WHAT THE EXERCISE ASKS:
Print word for word the first line of the records below and every following line through the one containing "## 📝 Ejercicios opcionales"; print nothing else.

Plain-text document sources
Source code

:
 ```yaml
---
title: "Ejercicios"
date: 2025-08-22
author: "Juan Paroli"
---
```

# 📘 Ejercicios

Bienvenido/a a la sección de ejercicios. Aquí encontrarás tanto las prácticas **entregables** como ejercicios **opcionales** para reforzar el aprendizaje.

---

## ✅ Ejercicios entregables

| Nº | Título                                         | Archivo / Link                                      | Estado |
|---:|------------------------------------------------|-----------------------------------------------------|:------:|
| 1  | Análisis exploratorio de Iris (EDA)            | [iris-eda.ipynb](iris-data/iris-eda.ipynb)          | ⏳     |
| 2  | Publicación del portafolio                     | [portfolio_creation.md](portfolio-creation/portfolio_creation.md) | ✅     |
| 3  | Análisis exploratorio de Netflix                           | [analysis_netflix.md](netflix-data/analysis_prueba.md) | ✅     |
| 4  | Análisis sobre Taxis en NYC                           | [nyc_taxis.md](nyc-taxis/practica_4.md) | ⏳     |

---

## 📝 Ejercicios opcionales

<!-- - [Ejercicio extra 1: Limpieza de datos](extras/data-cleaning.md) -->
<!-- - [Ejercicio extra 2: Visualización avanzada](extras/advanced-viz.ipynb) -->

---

YOUR RESPONSE:
Source code

:
 ```yaml
---
title: "Ejercicios"
date: 2025-08-22
author: "Juan Paroli"
---
```

# 📘 Ejercicios

Bienvenido/a a la sección de ejercicios. Aquí encontrarás tanto las prácticas **entregables** como ejercicios **opcionales** para reforzar el aprendizaje.

---

## ✅ Ejercicios entregables

| Nº | Título                                         | Archivo / Link                                      | Estado |
|---:|------------------------------------------------|-----------------------------------------------------|:------:|
| 1  | Análisis exploratorio de Iris (EDA)            | [iris-eda.ipynb](iris-data/iris-eda.ipynb)          | ⏳     |
| 2  | Publicación del portafolio                     | [portfolio_creation.md](portfolio-creation/portfolio_creation.md) | ✅     |
| 3  | Análisis exploratorio de Netflix                           | [analysis_netflix.md](netflix-data/analysis_prueba.md) | ✅     |
| 4  | Análisis sobre Taxis en NYC                           | [nyc_taxis.md](nyc-taxis/practica_4.md) | ⏳     |

---

## 📝 Ejercicios opcionales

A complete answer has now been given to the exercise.